**Exercise instructions**
Find how many lines of the listing include the string "CERF", and report only that figure.

**Material for this exercise**

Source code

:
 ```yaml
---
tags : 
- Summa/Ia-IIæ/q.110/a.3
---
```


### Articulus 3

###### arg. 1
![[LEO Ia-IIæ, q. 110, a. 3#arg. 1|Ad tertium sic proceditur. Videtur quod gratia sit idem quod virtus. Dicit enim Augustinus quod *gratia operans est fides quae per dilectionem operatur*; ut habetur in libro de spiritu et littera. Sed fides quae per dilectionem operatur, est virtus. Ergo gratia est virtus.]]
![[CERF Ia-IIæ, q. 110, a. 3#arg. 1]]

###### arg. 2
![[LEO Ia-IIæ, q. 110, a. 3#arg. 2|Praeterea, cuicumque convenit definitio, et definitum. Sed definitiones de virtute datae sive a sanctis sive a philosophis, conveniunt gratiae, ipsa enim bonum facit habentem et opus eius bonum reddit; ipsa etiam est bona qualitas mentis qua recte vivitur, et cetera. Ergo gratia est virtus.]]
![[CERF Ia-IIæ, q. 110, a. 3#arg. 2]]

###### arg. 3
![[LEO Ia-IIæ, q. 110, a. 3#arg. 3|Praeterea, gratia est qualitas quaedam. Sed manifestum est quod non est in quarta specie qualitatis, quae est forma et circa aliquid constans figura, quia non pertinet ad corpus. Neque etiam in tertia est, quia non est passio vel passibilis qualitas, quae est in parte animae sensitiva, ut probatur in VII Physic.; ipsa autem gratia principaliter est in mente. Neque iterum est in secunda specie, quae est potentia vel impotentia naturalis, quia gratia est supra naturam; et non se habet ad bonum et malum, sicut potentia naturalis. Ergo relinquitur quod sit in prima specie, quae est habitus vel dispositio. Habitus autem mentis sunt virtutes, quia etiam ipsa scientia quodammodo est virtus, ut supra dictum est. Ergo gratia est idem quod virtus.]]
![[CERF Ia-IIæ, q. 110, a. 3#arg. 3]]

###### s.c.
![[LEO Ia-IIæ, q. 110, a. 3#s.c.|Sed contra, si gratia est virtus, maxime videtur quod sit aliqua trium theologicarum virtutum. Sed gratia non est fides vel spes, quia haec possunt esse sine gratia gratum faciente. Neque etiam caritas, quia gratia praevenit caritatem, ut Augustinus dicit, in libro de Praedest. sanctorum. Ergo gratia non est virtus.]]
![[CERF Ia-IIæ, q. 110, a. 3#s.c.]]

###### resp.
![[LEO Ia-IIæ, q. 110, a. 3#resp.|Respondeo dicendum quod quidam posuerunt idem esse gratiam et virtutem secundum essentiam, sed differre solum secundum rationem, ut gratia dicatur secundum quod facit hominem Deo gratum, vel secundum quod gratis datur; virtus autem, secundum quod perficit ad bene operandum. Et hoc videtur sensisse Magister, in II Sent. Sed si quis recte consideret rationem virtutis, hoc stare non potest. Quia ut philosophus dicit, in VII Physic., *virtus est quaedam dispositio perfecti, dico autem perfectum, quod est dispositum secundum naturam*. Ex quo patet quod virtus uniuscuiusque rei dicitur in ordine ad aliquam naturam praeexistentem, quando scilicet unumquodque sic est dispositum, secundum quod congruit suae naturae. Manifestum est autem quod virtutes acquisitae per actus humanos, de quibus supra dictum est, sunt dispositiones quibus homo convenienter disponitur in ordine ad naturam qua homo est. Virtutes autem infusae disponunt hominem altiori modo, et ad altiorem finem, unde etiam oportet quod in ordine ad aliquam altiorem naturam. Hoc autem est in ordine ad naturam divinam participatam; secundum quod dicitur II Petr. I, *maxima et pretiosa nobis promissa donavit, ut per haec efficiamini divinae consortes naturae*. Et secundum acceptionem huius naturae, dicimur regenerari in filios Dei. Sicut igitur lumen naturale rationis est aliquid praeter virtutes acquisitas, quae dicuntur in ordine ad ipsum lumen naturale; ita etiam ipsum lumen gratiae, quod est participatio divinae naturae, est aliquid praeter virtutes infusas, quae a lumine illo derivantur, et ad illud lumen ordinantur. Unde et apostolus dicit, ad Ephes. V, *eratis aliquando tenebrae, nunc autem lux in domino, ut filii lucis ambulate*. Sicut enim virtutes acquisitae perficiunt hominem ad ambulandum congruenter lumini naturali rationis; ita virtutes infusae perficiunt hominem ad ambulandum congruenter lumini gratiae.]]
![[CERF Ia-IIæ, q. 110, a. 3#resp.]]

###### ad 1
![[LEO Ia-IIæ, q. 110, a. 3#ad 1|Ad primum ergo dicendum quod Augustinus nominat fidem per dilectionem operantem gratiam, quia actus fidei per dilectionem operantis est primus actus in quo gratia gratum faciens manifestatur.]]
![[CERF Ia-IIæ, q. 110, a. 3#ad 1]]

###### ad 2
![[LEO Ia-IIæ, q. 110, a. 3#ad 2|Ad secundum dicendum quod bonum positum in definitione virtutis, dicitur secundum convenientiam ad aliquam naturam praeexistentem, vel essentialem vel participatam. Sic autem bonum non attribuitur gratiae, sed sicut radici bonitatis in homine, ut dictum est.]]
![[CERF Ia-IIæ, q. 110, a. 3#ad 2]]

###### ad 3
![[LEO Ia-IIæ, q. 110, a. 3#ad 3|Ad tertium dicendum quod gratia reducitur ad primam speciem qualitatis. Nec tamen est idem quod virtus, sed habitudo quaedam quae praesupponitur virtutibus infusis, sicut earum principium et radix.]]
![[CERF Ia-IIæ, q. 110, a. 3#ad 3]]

**Answer area**
8